▶ **THE PROBLEM**: Say how many lines of the data below have the word "results" in them. Add nothing else.

▶ **Dataset entries**:

──────

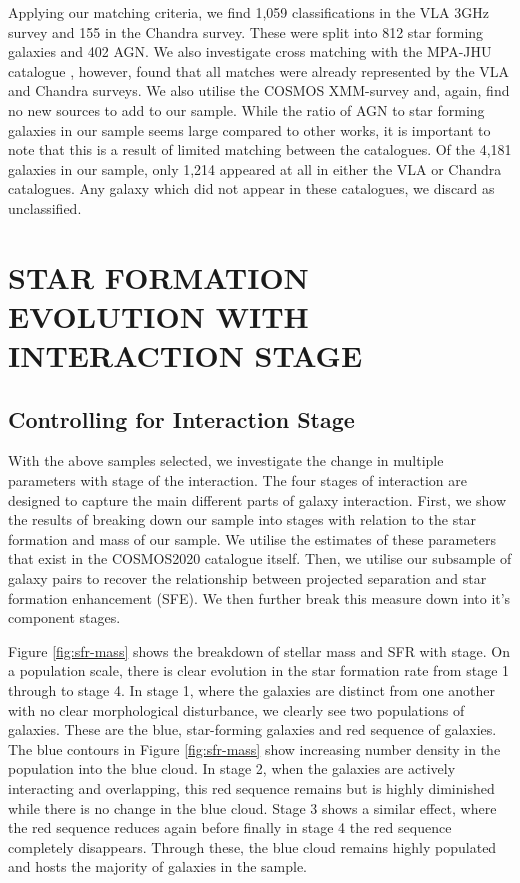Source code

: \documentclass[fleqn,usenatbib]{mnras}
\begin{document}
Applying our matching criteria, we find 1,059 classifications in the VLA 3GHz survey and 155 in the Chandra survey. These were split into 812 star forming galaxies and 402 AGN. We also investigate cross matching with the MPA-JHU catalogue \citep{2003MNRAS.341...33K, 2004MNRAS.351.1151B, 2007ApJS..173..267S}, however, found that all matches were already represented by the VLA and Chandra surveys. We also utilise the COSMOS XMM-survey and, again, find no new sources to add to our sample. While the ratio of AGN to star forming galaxies in our sample seems large compared to other works, it is important to note that this is a result of limited matching between the catalogues. Of the 4,181 galaxies in our sample, only 1,214 appeared at all in either the VLA or Chandra catalogues. Any galaxy which did not appear in these catalogues, we discard as unclassified. 

\section{STAR FORMATION EVOLUTION WITH INTERACTION STAGE}\label{results:SF_stage}
\subsection{Controlling for Interaction Stage}
\noindent With the above samples selected, we investigate the change in multiple parameters with stage of the interaction. The four stages of interaction are designed to capture the main different parts of galaxy interaction. First, we show the results of breaking down our sample into stages with relation to the star formation and mass of our sample. We utilise the estimates of these parameters that exist in the COSMOS2020 catalogue itself. Then, we utilise our subsample of galaxy pairs to recover the relationship between projected separation and star formation enhancement (SFE). We then further break this measure down into it's component stages.

Figure \ref{fig:sfr-mass} shows the breakdown of stellar mass and SFR with stage. On a population scale, there is clear evolution in the star formation rate from stage 1 through to stage 4. In stage 1, where the galaxies are distinct from one another with no clear morphological disturbance, we clearly see two populations of galaxies. These are the blue, star-forming galaxies and red sequence of galaxies. The blue contours in Figure \ref{fig:sfr-mass} show increasing number density in the population into the blue cloud. In stage 2, when the galaxies are actively interacting and overlapping, this red sequence remains but is highly diminished while there is no change in the blue cloud. Stage 3 shows a similar effect, where the red sequence reduces again before finally in stage 4 the red sequence completely disappears. Through these, the blue cloud remains highly populated and hosts the majority of galaxies in the sample.
\end{document}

──────

▶ **ANSWER BELOW**: 2